- Problem details: All records below are to be set down precisely as written, excluding pictures.
━━━━━━━━━━━━━━━━━━━━━━━━━━━━━━
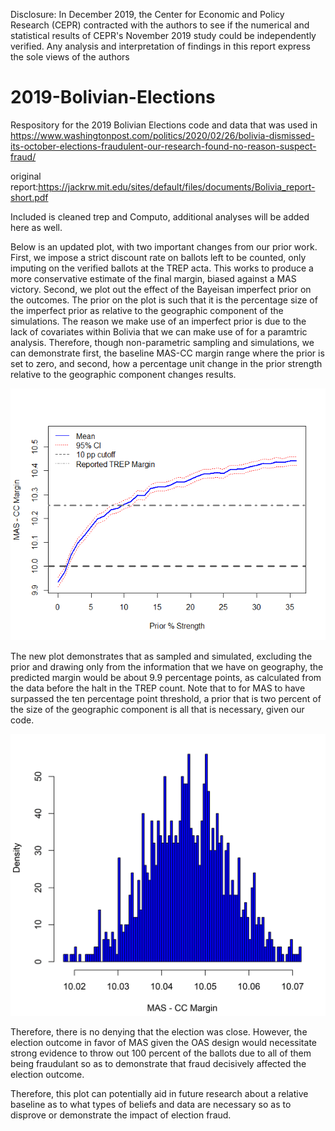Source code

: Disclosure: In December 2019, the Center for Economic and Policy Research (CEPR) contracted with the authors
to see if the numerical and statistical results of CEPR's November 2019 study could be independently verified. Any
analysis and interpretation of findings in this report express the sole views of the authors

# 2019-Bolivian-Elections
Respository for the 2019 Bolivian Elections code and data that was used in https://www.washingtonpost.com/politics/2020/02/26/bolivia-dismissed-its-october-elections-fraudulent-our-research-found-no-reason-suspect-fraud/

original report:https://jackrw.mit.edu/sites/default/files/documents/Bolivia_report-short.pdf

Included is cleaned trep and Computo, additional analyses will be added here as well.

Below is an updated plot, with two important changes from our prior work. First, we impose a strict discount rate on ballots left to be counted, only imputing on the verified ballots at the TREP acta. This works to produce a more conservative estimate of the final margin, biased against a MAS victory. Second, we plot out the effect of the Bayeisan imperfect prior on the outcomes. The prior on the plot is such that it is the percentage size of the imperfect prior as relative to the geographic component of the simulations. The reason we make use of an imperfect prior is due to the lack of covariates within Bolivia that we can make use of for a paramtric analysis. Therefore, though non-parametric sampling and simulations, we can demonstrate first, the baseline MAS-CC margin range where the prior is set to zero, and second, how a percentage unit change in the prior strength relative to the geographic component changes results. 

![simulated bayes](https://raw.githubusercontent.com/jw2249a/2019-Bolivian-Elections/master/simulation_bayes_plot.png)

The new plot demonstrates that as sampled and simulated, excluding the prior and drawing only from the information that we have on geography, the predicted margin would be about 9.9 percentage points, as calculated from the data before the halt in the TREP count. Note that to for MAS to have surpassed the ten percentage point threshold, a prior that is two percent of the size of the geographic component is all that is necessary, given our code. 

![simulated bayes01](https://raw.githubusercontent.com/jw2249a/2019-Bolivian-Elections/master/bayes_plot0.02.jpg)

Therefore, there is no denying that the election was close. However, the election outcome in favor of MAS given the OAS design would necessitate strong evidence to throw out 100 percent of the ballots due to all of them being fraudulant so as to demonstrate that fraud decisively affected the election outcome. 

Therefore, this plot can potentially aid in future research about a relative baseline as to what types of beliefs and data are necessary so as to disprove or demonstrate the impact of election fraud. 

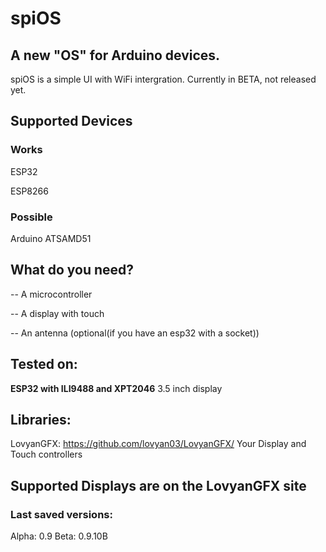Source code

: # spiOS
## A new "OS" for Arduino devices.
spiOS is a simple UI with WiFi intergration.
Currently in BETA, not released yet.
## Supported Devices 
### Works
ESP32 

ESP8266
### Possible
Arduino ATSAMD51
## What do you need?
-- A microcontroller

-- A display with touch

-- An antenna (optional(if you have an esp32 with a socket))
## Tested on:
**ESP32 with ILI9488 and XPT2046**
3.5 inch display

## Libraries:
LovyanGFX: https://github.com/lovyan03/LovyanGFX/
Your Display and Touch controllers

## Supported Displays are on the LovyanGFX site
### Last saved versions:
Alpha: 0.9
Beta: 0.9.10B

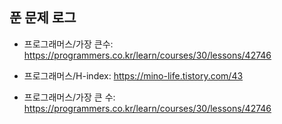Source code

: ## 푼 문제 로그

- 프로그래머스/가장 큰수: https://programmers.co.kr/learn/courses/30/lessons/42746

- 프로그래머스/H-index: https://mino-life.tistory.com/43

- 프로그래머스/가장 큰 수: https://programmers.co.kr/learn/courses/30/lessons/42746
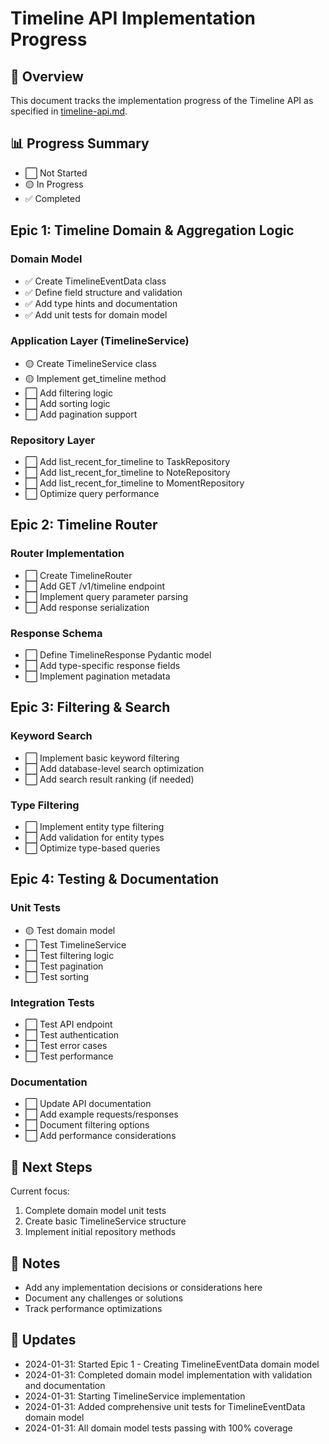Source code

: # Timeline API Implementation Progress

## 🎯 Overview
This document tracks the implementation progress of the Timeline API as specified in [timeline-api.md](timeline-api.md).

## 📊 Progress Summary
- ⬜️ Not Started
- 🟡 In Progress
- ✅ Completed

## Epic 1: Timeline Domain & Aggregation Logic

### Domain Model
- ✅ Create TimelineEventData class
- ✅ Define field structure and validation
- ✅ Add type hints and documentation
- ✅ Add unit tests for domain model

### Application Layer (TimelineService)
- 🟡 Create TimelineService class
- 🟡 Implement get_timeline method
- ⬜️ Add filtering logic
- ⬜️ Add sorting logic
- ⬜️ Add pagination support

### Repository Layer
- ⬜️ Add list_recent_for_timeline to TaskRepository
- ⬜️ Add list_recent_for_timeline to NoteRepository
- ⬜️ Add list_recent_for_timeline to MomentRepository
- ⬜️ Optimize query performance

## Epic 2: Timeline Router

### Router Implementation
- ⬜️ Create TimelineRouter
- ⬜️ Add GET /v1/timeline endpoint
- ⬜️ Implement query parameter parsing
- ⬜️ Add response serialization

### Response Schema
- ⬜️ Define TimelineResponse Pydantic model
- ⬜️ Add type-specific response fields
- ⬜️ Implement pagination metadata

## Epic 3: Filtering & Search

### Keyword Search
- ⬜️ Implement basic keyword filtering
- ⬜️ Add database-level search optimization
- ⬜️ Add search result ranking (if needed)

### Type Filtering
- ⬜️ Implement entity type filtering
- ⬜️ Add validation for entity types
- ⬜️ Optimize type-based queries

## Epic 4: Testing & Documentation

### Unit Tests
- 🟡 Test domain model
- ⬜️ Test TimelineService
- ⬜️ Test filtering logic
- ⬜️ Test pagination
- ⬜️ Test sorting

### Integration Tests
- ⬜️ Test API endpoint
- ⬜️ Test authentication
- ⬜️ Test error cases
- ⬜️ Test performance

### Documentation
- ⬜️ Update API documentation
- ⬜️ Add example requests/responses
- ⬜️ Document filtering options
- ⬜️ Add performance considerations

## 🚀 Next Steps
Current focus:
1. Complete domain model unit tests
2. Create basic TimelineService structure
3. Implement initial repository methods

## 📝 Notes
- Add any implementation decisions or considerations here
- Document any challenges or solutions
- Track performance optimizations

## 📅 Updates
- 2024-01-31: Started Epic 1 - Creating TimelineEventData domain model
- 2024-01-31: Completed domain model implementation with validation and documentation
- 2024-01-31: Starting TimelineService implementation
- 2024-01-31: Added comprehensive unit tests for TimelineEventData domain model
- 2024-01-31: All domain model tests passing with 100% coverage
━━━━━━━━━━━━━━━━━━━━━━━━━━━━━━
- Solution:
Source code

: Disclosure: In December 2019, the Center for Economic and Policy Research (CEPR) contracted with the authors
to see if the numerical and statistical results of CEPR's November 2019 study could be independently verified. Any
analysis and interpretation of findings in this report express the sole views of the authors

# 2019-Bolivian-Elections
Respository for the 2019 Bolivian Elections code and data that was used in https://www.washingtonpost.com/politics/2020/02/26/bolivia-dismissed-its-october-elections-fraudulent-our-research-found-no-reason-suspect-fraud/

original report:https://jackrw.mit.edu/sites/default/files/documents/Bolivia_report-short.pdf

Included is cleaned trep and Computo, additional analyses will be added here as well.

Below is an updated plot, with two important changes from our prior work. First, we impose a strict discount rate on ballots left to be counted, only imputing on the verified ballots at the TREP acta. This works to produce a more conservative estimate of the final margin, biased against a MAS victory. Second, we plot out the effect of the Bayeisan imperfect prior on the outcomes. The prior on the plot is such that it is the percentage size of the imperfect prior as relative to the geographic component of the simulations. The reason we make use of an imperfect prior is due to the lack of covariates within Bolivia that we can make use of for a paramtric analysis. Therefore, though non-parametric sampling and simulations, we can demonstrate first, the baseline MAS-CC margin range where the prior is set to zero, and second, how a percentage unit change in the prior strength relative to the geographic component changes results. 

![simulated bayes](https://raw.githubusercontent.com/jw2249a/2019-Bolivian-Elections/master/simulation_bayes_plot.png)

The new plot demonstrates that as sampled and simulated, excluding the prior and drawing only from the information that we have on geography, the predicted margin would be about 9.9 percentage points, as calculated from the data before the halt in the TREP count. Note that to for MAS to have surpassed the ten percentage point threshold, a prior that is two percent of the size of the geographic component is all that is necessary, given our code. 

![simulated bayes01](https://raw.githubusercontent.com/jw2249a/2019-Bolivian-Elections/master/bayes_plot0.02.jpg)

Therefore, there is no denying that the election was close. However, the election outcome in favor of MAS given the OAS design would necessitate strong evidence to throw out 100 percent of the ballots due to all of them being fraudulant so as to demonstrate that fraud decisively affected the election outcome. 

Therefore, this plot can potentially aid in future research about a relative baseline as to what types of beliefs and data are necessary so as to disprove or demonstrate the impact of election fraud. 

Source code

: # spiOS
## A new "OS" for Arduino devices.
spiOS is a simple UI with WiFi intergration.
Currently in BETA, not released yet.
## Supported Devices 
### Works
ESP32 

ESP8266
### Possible
Arduino ATSAMD51
## What do you need?
-- A microcontroller

-- A display with touch

-- An antenna (optional(if you have an esp32 with a socket))
## Tested on:
**ESP32 with ILI9488 and XPT2046**
3.5 inch display

## Libraries:
LovyanGFX: https://github.com/lovyan03/LovyanGFX/
Your Display and Touch controllers

## Supported Displays are on the LovyanGFX site
### Last saved versions:
Alpha: 0.9
Beta: 0.9.10B

Source code

: ## 푼 문제 로그

- 프로그래머스/가장 큰수: https://programmers.co.kr/learn/courses/30/lessons/42746

- 프로그래머스/H-index: https://mino-life.tistory.com/43

- 프로그래머스/가장 큰 수: https://programmers.co.kr/learn/courses/30/lessons/42746
Source code

: # Timeline API Implementation Progress

## 🎯 Overview
This document tracks the implementation progress of the Timeline API as specified in [timeline-api.md](timeline-api.md).

## 📊 Progress Summary
- ⬜️ Not Started
- 🟡 In Progress
- ✅ Completed

## Epic 1: Timeline Domain & Aggregation Logic

### Domain Model
- ✅ Create TimelineEventData class
- ✅ Define field structure and validation
- ✅ Add type hints and documentation
- ✅ Add unit tests for domain model

### Application Layer (TimelineService)
- 🟡 Create TimelineService class
- 🟡 Implement get_timeline method
- ⬜️ Add filtering logic
- ⬜️ Add sorting logic
- ⬜️ Add pagination support

### Repository Layer
- ⬜️ Add list_recent_for_timeline to TaskRepository
- ⬜️ Add list_recent_for_timeline to NoteRepository
- ⬜️ Add list_recent_for_timeline to MomentRepository
- ⬜️ Optimize query performance

## Epic 2: Timeline Router

### Router Implementation
- ⬜️ Create TimelineRouter
- ⬜️ Add GET /v1/timeline endpoint
- ⬜️ Implement query parameter parsing
- ⬜️ Add response serialization

### Response Schema
- ⬜️ Define TimelineResponse Pydantic model
- ⬜️ Add type-specific response fields
- ⬜️ Implement pagination metadata

## Epic 3: Filtering & Search

### Keyword Search
- ⬜️ Implement basic keyword filtering
- ⬜️ Add database-level search optimization
- ⬜️ Add search result ranking (if needed)

### Type Filtering
- ⬜️ Implement entity type filtering
- ⬜️ Add validation for entity types
- ⬜️ Optimize type-based queries

## Epic 4: Testing & Documentation

### Unit Tests
- 🟡 Test domain model
- ⬜️ Test TimelineService
- ⬜️ Test filtering logic
- ⬜️ Test pagination
- ⬜️ Test sorting

### Integration Tests
- ⬜️ Test API endpoint
- ⬜️ Test authentication
- ⬜️ Test error cases
- ⬜️ Test performance

### Documentation
- ⬜️ Update API documentation
- ⬜️ Add example requests/responses
- ⬜️ Document filtering options
- ⬜️ Add performance considerations

## 🚀 Next Steps
Current focus:
1. Complete domain model unit tests
2. Create basic TimelineService structure
3. Implement initial repository methods

## 📝 Notes
- Add any implementation decisions or considerations here
- Document any challenges or solutions
- Track performance optimizations

## 📅 Updates
- 2024-01-31: Started Epic 1 - Creating TimelineEventData domain model
- 2024-01-31: Completed domain model implementation with validation and documentation
- 2024-01-31: Starting TimelineService implementation
- 2024-01-31: Added comprehensive unit tests for TimelineEventData domain model
- 2024-01-31: All domain model tests passing with 100% coverage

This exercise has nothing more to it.